To the best of our knowledge, this is the first MR analysis which aims to find a causal relationship of T1DM on CVDs using the latest and largest GWAS data. We utilized the MR technique to mitigate any potential confounding bias and obtain reliable causal inference. We also employed various crucial methods to systematically investigate the presence of pleiotropy in IVs, which allowed us to address the issue of pleiotropy and enhance the reliability of the MR analysis. Moreover, we observed consistent results across different datasets, which ensures the robustness of the findings.

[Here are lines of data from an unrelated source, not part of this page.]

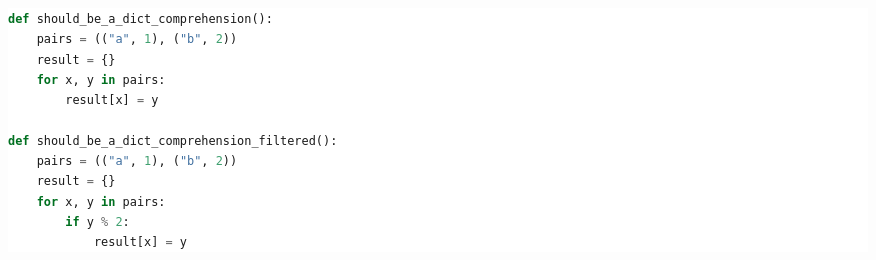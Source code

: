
 ```python
def should_be_a_dict_comprehension():
    pairs = (("a", 1), ("b", 2))
    result = {}
    for x, y in pairs:
        result[x] = y

def should_be_a_dict_comprehension_filtered():
    pairs = (("a", 1), ("b", 2))
    result = {}
    for x, y in pairs:
        if y % 2:
            result[x] = y
```
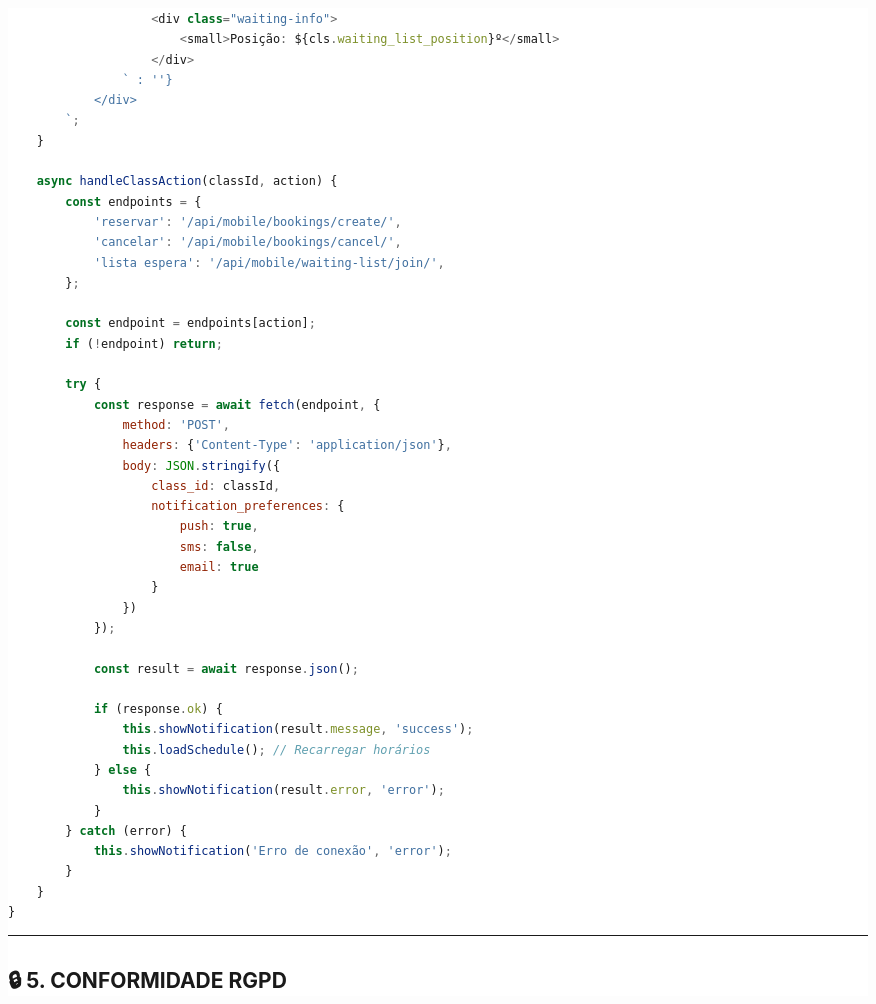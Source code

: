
 ```javascript
                    <div class="waiting-info">
                        <small>Posição: ${cls.waiting_list_position}º</small>
                    </div>
                ` : ''}
            </div>
        `;
    }
    
    async handleClassAction(classId, action) {
        const endpoints = {
            'reservar': '/api/mobile/bookings/create/',
            'cancelar': '/api/mobile/bookings/cancel/',
            'lista espera': '/api/mobile/waiting-list/join/',
        };
        
        const endpoint = endpoints[action];
        if (!endpoint) return;
        
        try {
            const response = await fetch(endpoint, {
                method: 'POST',
                headers: {'Content-Type': 'application/json'},
                body: JSON.stringify({
                    class_id: classId,
                    notification_preferences: {
                        push: true,
                        sms: false,
                        email: true
                    }
                })
            });
            
            const result = await response.json();
            
            if (response.ok) {
                this.showNotification(result.message, 'success');
                this.loadSchedule(); // Recarregar horários
            } else {
                this.showNotification(result.error, 'error');
            }
        } catch (error) {
            this.showNotification('Erro de conexão', 'error');
        }
    }
}
```

---

## 🔒 **5. CONFORMIDADE RGPD**
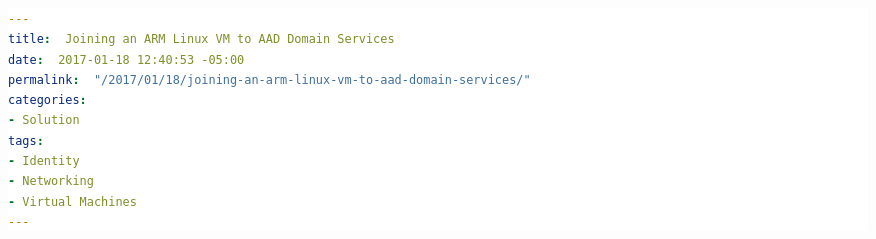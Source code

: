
 ```yaml
---
title:  Joining an ARM Linux VM to AAD Domain Services
date:  2017-01-18 12:40:53 -05:00
permalink:  "/2017/01/18/joining-an-arm-linux-vm-to-aad-domain-services/"
categories:
- Solution
tags:
- Identity
- Networking
- Virtual Machines
---
```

However, there are still some limitations that need to be emphasized. Firstly, the majority of statistics in the GWAS were derived from individuals of European ancestry, raising concerns about the generalizability of our findings to other populations. Secondly, despite our efforts to minimize pleiotropy, it is unlikely to completely eliminate all instances of pleiotropy in Mendelian randomization studies. There may still be unrecognized pathways and confounding factors between the exposure and outcome variables, potentially introducing biases into our results. Thirdly, a potential limitation of this research is the inability to stratify the analysis based on the severity of T1DM and other important variables such as gender and age.

Conclusion

In conclusion, our MR analysis provides evidence of a causal effect of T1DM on AS, which can be mediated by hypertension. However, no convincing evidence of a causal link was found in this study between T1DM and other CVDs, including MI, CAD, HF, AF, or stroke.